→ Your objective
Across the entries that follow, work out the number of lines containing the string "default", and state it alone.
----
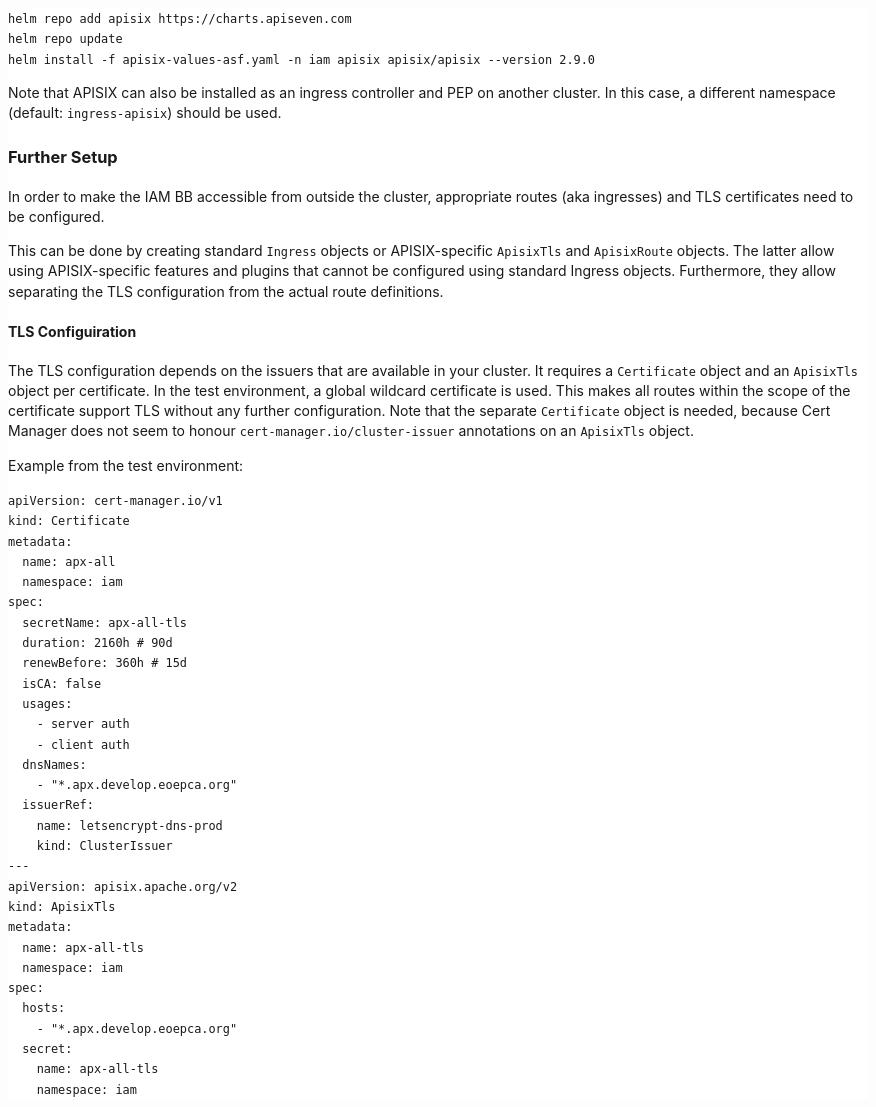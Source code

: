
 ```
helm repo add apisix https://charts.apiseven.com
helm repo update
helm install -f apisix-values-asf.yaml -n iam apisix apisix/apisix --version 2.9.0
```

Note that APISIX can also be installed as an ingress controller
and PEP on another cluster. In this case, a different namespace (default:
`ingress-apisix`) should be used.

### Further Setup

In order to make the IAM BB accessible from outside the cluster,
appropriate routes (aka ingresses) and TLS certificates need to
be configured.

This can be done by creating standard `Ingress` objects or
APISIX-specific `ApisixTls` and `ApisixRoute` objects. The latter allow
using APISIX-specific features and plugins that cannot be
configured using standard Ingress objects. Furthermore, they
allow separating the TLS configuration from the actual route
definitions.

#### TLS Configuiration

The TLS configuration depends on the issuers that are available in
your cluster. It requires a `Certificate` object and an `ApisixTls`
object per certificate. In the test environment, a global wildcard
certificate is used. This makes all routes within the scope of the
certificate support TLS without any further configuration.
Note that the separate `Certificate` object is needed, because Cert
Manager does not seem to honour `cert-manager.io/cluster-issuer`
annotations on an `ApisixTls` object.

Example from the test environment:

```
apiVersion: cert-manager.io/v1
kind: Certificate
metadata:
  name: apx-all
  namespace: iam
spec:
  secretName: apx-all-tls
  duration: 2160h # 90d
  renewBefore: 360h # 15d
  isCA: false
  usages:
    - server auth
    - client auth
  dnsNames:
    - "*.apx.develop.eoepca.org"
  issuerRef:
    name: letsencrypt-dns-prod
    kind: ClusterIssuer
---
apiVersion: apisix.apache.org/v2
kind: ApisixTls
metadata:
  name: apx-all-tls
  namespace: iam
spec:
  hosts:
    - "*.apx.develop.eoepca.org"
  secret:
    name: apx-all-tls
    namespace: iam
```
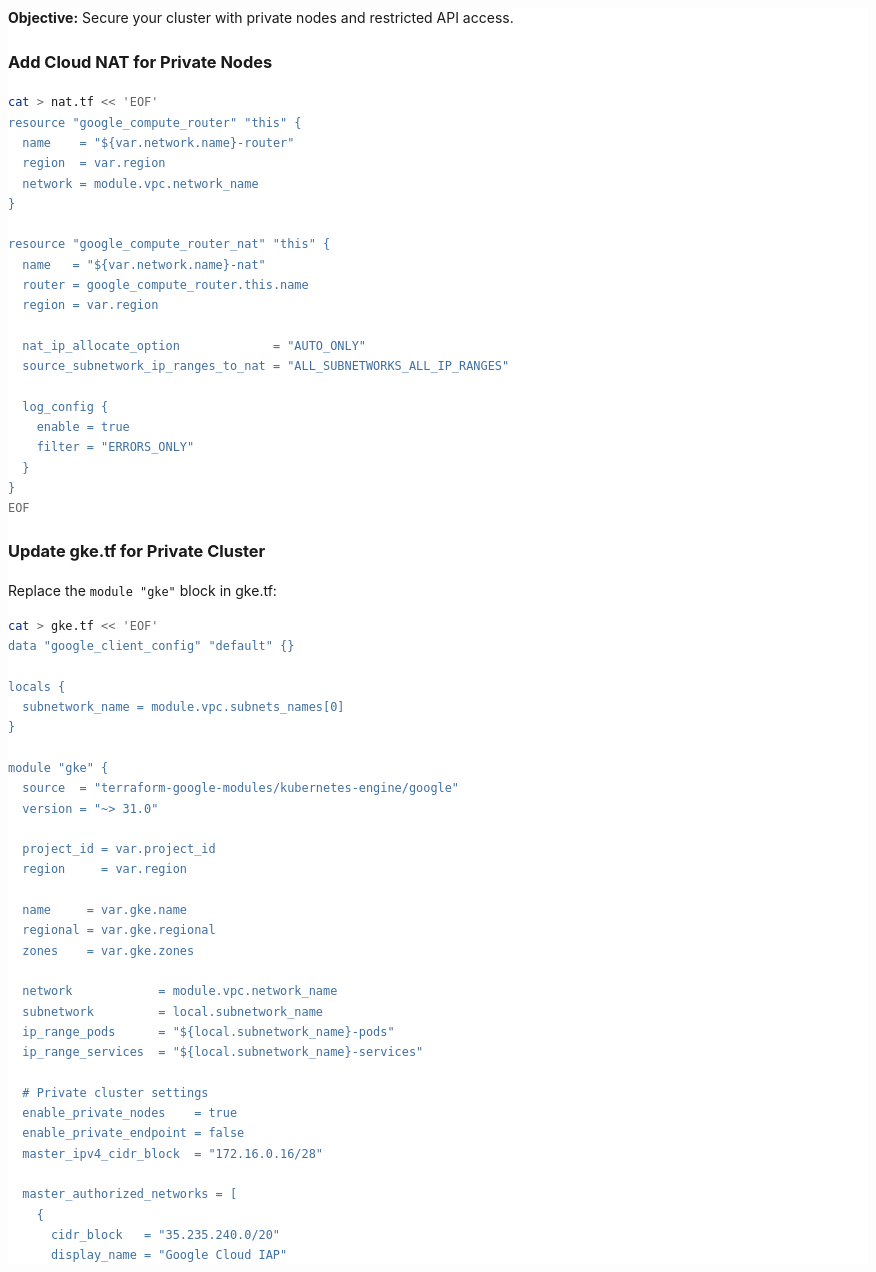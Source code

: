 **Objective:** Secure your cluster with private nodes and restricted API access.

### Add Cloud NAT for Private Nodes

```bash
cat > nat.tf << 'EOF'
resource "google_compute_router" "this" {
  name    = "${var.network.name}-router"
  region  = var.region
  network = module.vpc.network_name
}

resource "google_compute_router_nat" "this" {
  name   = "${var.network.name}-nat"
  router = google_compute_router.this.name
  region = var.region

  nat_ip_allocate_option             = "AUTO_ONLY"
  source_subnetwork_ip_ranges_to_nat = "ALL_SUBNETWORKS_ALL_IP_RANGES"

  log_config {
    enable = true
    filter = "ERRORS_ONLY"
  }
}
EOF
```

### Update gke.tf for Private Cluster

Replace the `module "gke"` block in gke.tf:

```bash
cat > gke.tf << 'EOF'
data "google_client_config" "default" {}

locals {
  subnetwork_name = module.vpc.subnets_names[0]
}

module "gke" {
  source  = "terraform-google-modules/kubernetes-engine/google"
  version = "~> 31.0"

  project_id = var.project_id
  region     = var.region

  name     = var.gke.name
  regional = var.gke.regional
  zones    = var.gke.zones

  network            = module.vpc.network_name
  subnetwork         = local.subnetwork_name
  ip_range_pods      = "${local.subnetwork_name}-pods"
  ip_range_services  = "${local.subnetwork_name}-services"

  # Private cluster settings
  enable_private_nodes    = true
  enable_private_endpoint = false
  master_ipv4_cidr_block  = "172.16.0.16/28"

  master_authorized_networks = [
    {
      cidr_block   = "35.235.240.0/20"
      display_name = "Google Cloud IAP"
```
----
→ Answer space
2